In the ideal world, price will always exceed costs (if profit is important).
4. QUALITY
The fourth element, QUALITY, is the volume of the pyramid (the insides) and is dependent upon — and impacted by — the prior three elements: scope, time and cost.
The question that sales, engineering, implementation, and the project manager need to ask here is, “How good?” as it relates to each of the three sides of the pyramid.
- How good (well) do the deliverables have to function?
- What are the performance specifications, their desired reliability, maintainability, availability, ease of use, etc.?
- How good are the processes used to design, install, test, train, and commission the products and services to be delivered?
- Are there standards, procedures or guidelines in place that must be followed? Or does each individual do their assigned work his/her own way (the difference between personbased quality and process-based quality)?
- How good are the human resources to be used on the project?
- Have they been well trained and are they rewarded for performing in compliance with the established standards?
- How good are the parts and materials being used?
- Does each individual piece meet the desired quality specifications, or will the ultimate deliverable suffer because components and functions are of mix-match capabilities?
5. RISK
Finally, the fifth element is RISK, and it makes up the foundation of the project — or its stability and predictability.
When it comes to risk, project managers need to ask, “How sure are we about the conditions that could impact the outcome of this particular project?”
The more similar a project is to others the company has executed, the more predictable the outcome. Therefore, the project ought to be stable, the pyramid sitting on a firm foundation.
The more unique a project is (different materials, different client, different project team resources), the less predictable the outcome and weaker the project’s foundation. In order to make a project more stable (less risky), the project manager will typically have to tweak one of the other elements, whether to increase cost, increase time, decrease quality, or decrease scope.
In order to keep the project in balance, the project manager must also have flexibility in at least one of the primary elements (scope, time or cost). This flexibility is determined by prioritizing the three elements through a series of questions:
- Who has authority over which element? The client may have dictated the scope and time; therefore, the project manager needs to have authority over the cost element.

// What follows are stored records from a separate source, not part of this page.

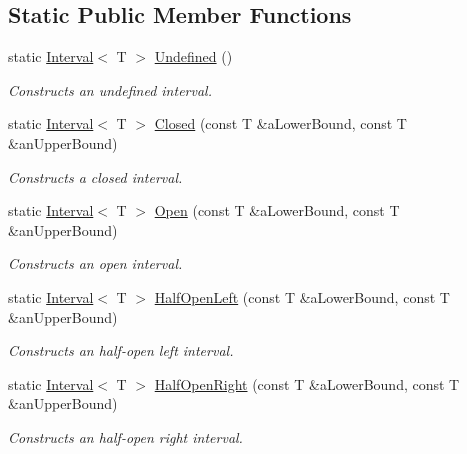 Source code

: \subsection*{Static Public Member Functions}
\begin{DoxyCompactItemize}
\item 
static \hyperlink{classlibrary_1_1math_1_1obj_1_1_interval}{Interval}$<$ T $>$ \hyperlink{classlibrary_1_1math_1_1obj_1_1_interval_a415849a8c5306d6811612a842a5d0a40}{Undefined} ()
\begin{DoxyCompactList}\small\item\em Constructs an undefined interval. \end{DoxyCompactList}\item 
static \hyperlink{classlibrary_1_1math_1_1obj_1_1_interval}{Interval}$<$ T $>$ \hyperlink{classlibrary_1_1math_1_1obj_1_1_interval_aae8bb2b89af450729338d48563def4d7}{Closed} (const T \&a\+Lower\+Bound, const T \&an\+Upper\+Bound)
\begin{DoxyCompactList}\small\item\em Constructs a closed interval. \end{DoxyCompactList}\item 
static \hyperlink{classlibrary_1_1math_1_1obj_1_1_interval}{Interval}$<$ T $>$ \hyperlink{classlibrary_1_1math_1_1obj_1_1_interval_add0e1114a0c153da7a928fd059a08919}{Open} (const T \&a\+Lower\+Bound, const T \&an\+Upper\+Bound)
\begin{DoxyCompactList}\small\item\em Constructs an open interval. \end{DoxyCompactList}\item 
static \hyperlink{classlibrary_1_1math_1_1obj_1_1_interval}{Interval}$<$ T $>$ \hyperlink{classlibrary_1_1math_1_1obj_1_1_interval_a7e706c1e5133c731645e7633a9d763bd}{Half\+Open\+Left} (const T \&a\+Lower\+Bound, const T \&an\+Upper\+Bound)
\begin{DoxyCompactList}\small\item\em Constructs an half-\/open left interval. \end{DoxyCompactList}\item 
static \hyperlink{classlibrary_1_1math_1_1obj_1_1_interval}{Interval}$<$ T $>$ \hyperlink{classlibrary_1_1math_1_1obj_1_1_interval_a1a15d0518cc69fa3e442fc39c0622477}{Half\+Open\+Right} (const T \&a\+Lower\+Bound, const T \&an\+Upper\+Bound)
\begin{DoxyCompactList}\small\item\em Constructs an half-\/open right interval. \end{DoxyCompactList}\item 

\end{DoxyCompactItemize}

- Which primary element is most important to the client?
- Have these priorities been communicated? To whom? Is there agreement?
- Which element can vary (based on priority)?
- By how much can it vary (based on uncertainty — the more unique the project, the more flexibility required)?
- Which is constrained (typically scope, time and/or quality)? By whom? In the integration industry, scope and time (duration) are often fixed, or constrained by the client. So is the ultimate price. The price may be fixed at the beginning of a project by the sales organization, but the project manager must have flexibility in the costs of the project, especially regarding the amount of effort required by the project team resources.
The more unique the project, the wider the variance threshold required by the project manager. This does not mean they have the ability to authorize undisciplined changes to the scope of the project or its deliverables, but they must be allowed some measure of variance, based on the skill levels of the estimated resources vs. the skill levels of the actual resources assigned.